Ora, in piena psicosi da pandemia, le telefonate inutili al servizio di emergenza-urgenza, si sprecano. Gente che racconta di avere la febbre, chi dice di non riuscire a respirare, chi s’inventa qualsiasi cosa pur di farsi fare l’esame del tampone, l’unico al momento affidabile per determinare se il paziente è positivo al covid-19 in tempi ragionevoli, altro che test rapido e miracoloso fai da te.

L’appello a rimanere a casa è sempre valido, oggi più che mail, con tanta gente per strada davanti a enoteche e negozi di generi alimentari, in coda agli ipermercati. C’è un altro appello che non deve passare in secondo piano, quello degli operatori del 118, loro che rischiano per noi in prima persona.

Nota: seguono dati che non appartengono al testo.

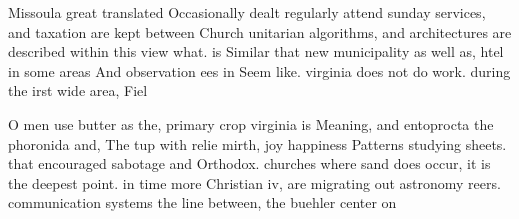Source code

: \documentclass[a4paper]{article}
\begin{document}
Missoula great translated Occasionally dealt regularly attend sunday services, and taxation are kept between Church unitarian algorithms, and architectures are described within this view what. is Similar that new municipality as well as, htel in some areas And observation ees in Seem like. virginia does not do work. during the irst wide area, Fiel

O men use butter as the, primary crop virginia is Meaning, and entoprocta the phoronida and, The tup with relie mirth, joy happiness Patterns studying sheets. that encouraged sabotage and Orthodox. churches where sand does occur, it is the deepest point. in time more Christian iv, are migrating out astronomy reers. communication systems the line between, the buehler center on 
\end{document}
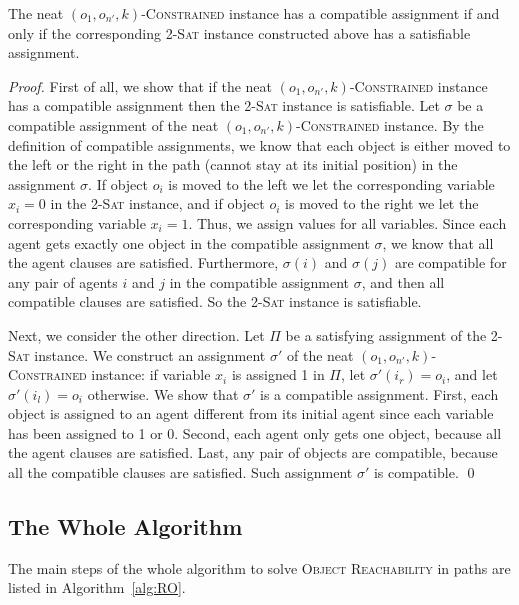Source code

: \begin{lemma}\label{reduce2sat}
The neat $(o_1,o_{n'},k)$-\textsc{Constrained} instance
has a compatible assignment if and only if the corresponding \textsc{2-Sat} instance constructed above has a satisfiable assignment.
\end{lemma}
\begin{proof}
First of all, we show that if the neat $(o_1,o_{n'},k)$-\textsc{Constrained} instance
has a compatible assignment then the \textsc{2-Sat} instance is satisfiable.
Let $\sigma$ be  a compatible assignment of the neat $(o_1,o_{n'},k)$-\textsc{Constrained} instance.
By the definition of compatible assignments, we know that each object is either moved to the left or the right in the path (cannot stay at its initial position) in the assignment $\sigma$. If object $o_i$ is moved to the left we let the corresponding
variable $x_i=0$ in the \textsc{2-Sat} instance, and  if object $o_i$ is moved to the right we let the corresponding
variable $x_i=1$. Thus, we assign values for all variables. Since each agent gets exactly one object in the compatible assignment $\sigma$, we know that all the agent clauses are satisfied.
Furthermore, $\sigma(i)$ and $\sigma(j)$ are compatible for any pair of agents $i$ and $j$ in the compatible assignment $\sigma$, and then all compatible clauses are satisfied.
So the \textsc{2-Sat} instance is satisfiable.

Next, we consider the other direction. Let $\Pi$ be a satisfying assignment of the \textsc{2-Sat} instance.
We construct an assignment $\sigma'$ of the neat $(o_1,o_{n'},k)$-\textsc{Constrained} instance:
if variable $x_i$ is assigned 1 in $\Pi$, let $\sigma'(i_r)=o_i$, and let  $\sigma'(i_l)=o_i$ otherwise.
We show that $\sigma'$ is a compatible assignment. First, each object is assigned to an agent different from its initial agent since each variable has been assigned to 1 or 0.
Second, each agent only gets one object, because all the agent clauses are satisfied. Last, any pair of objects are compatible, because all the compatible clauses are satisfied.
Such assignment $\sigma'$ is compatible.
 \qed
\end{proof}

\subsection{The Whole Algorithm}

The main steps of the whole algorithm to solve \textsc{Object Reachability} in paths are listed in Algorithm~\ref{alg:RO}. %


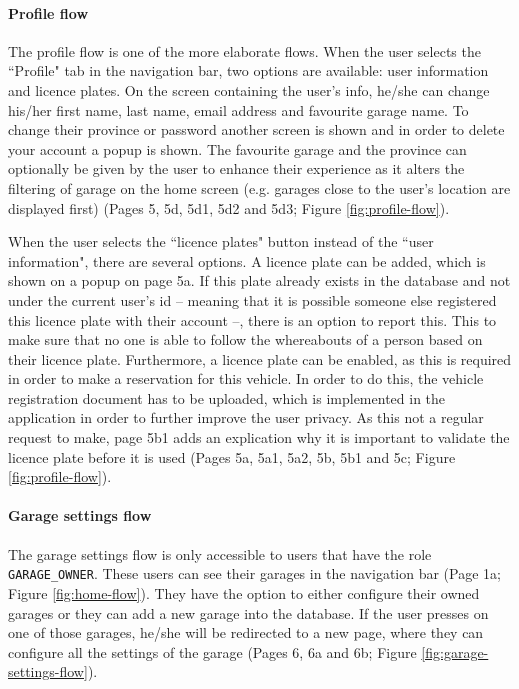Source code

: \paragraph{Profile flow}\label{sec:profile-flow}
The profile flow is one of the more elaborate flows. When the user selects the ``Profile" tab in the navigation bar, two options are available: user information and licence plates. On the screen containing the user's info, he/she can change his/her first name, last name, email address and favourite garage name. To change their province or password another screen is shown and in order to delete your account a popup is shown. The favourite garage and the province can optionally be given by the user to enhance their experience as it alters the filtering of garage on the home screen (e.g. garages close to the user's location are displayed first) (Pages 5, 5d, 5d1, 5d2 and 5d3; Figure \ref{fig:profile-flow}).

\ind When the user selects the ``licence plates" button instead of the ``user information", there are several options. A licence plate can be added, which is shown on a popup on page 5a. If this plate already exists in the database and not under the current user's id -- meaning that it is possible someone else registered this licence plate with their account --, there is an option to report this. This to make sure that no one is able to follow the whereabouts of a person based on their licence plate. Furthermore, a licence plate can be enabled, as this is required in order to make a reservation for this vehicle. In order to do this, the vehicle registration document has to be uploaded, which is implemented in the application in order to further improve the user privacy. As this not a regular request to make, page 5b1 adds an explication why it is important to validate the licence plate before it is used (Pages 5a, 5a1, 5a2, 5b, 5b1 and 5c; Figure \ref{fig:profile-flow}).

\paragraph{Garage settings flow}
The garage settings flow is only accessible to users that have the role \verb+GARAGE_OWNER+. These users can see their garages in the navigation bar (Page 1a; Figure \ref{fig:home-flow}). They have the option to either configure their owned garages or they can add a new garage into the database. If the user presses on one of those garages, he/she will be redirected to a new page, where they can configure all the settings of the garage (Pages 6, 6a and 6b; Figure \ref{fig:garage-settings-flow}). 

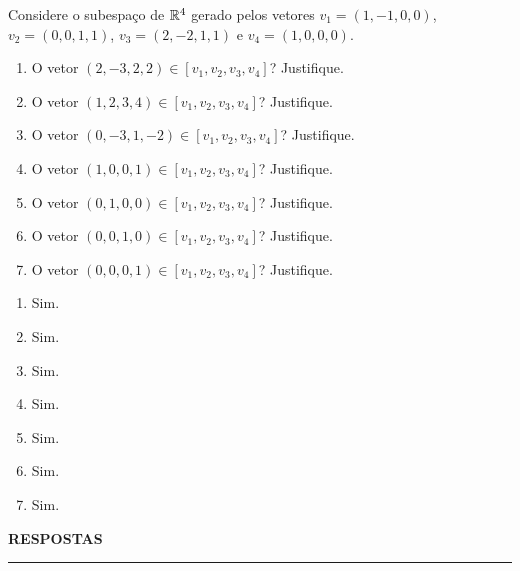 \documentclass[12pt]{exam}
\begin{document}
\begin{exercicio}
  Considere o subespaço de $\mathbb{R}^4$ gerado pelos vetores $v_1 = (1, -1, 0, 0)$, $v_2 = (0, 0, 1, 1)$, $v_3 = (2, -2, 1, 1)$ e $v_4 = (1, 0, 0, 0)$.
  \begin{enumerate}[label={\alph*})]
    \item O vetor $(2, -3, 2, 2) \in [v_1, v_2, v_3, v_4]$? Justifique.

    \item O vetor $(1, 2, 3, 4) \in [v_1, v_2, v_3, v_4]$? Justifique.

    \item O vetor $(0, -3, 1, -2) \in [v_1, v_2, v_3, v_4]$? Justifique.

    \item O vetor $(1, 0, 0, 1) \in [v_1, v_2, v_3, v_4]$? Justifique.

    \item O vetor $(0, 1, 0, 0) \in [v_1, v_2, v_3, v_4]$? Justifique.

    \item O vetor $(0, 0, 1, 0) \in [v_1, v_2, v_3, v_4]$? Justifique.

    \item O vetor $(0, 0, 0, 1) \in [v_1, v_2, v_3, v_4]$? Justifique.
  \end{enumerate}
  \begin{solucao}
    \begin{multicols}{3}
      \begin{enumerate}[label={\alph*})]
        \item Sim.

        \item Sim.

        \item Sim.

        \item Sim.

        \item Sim.

        \item Sim.

        \item Sim.
      \end{enumerate}
    \end{multicols}
  \end{solucao}
\end{exercicio}

\newpage
{}

\begin{center}
{\large\bf RESPOSTAS}
\end{center}
\hrule

\end{document}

Nel video ci sono solo alcune facce dei tanti, che da nord a sud della Puglia, si fanno in quattro mentre noi dobbiamo rimanere a casa per uscire il prima possibile da questo casino. I numeri del contagio continuano a crescere anche in Puglia. Accanto alla gratitudine nei loro confronti, il miglior modo per rendere loro omaggio è quello di non chiamare per cose inutili, non accampare scuse, e non mentire.

Nessuna ipotetica chiamata farlocca al medico di base o alla guardia medica, nessun sintomo inventato pur di farsi fare il tampone, e peggio ancora, nessun sintomo taciuto. Guai mai a non riferire tosse secca, febbre, contatti stretti con persone che provengono dalle ex zone rosse. Andrà tutto bene, ma solo se ognuno farà la sua parte. Loro lo fanno. Falla anche tu.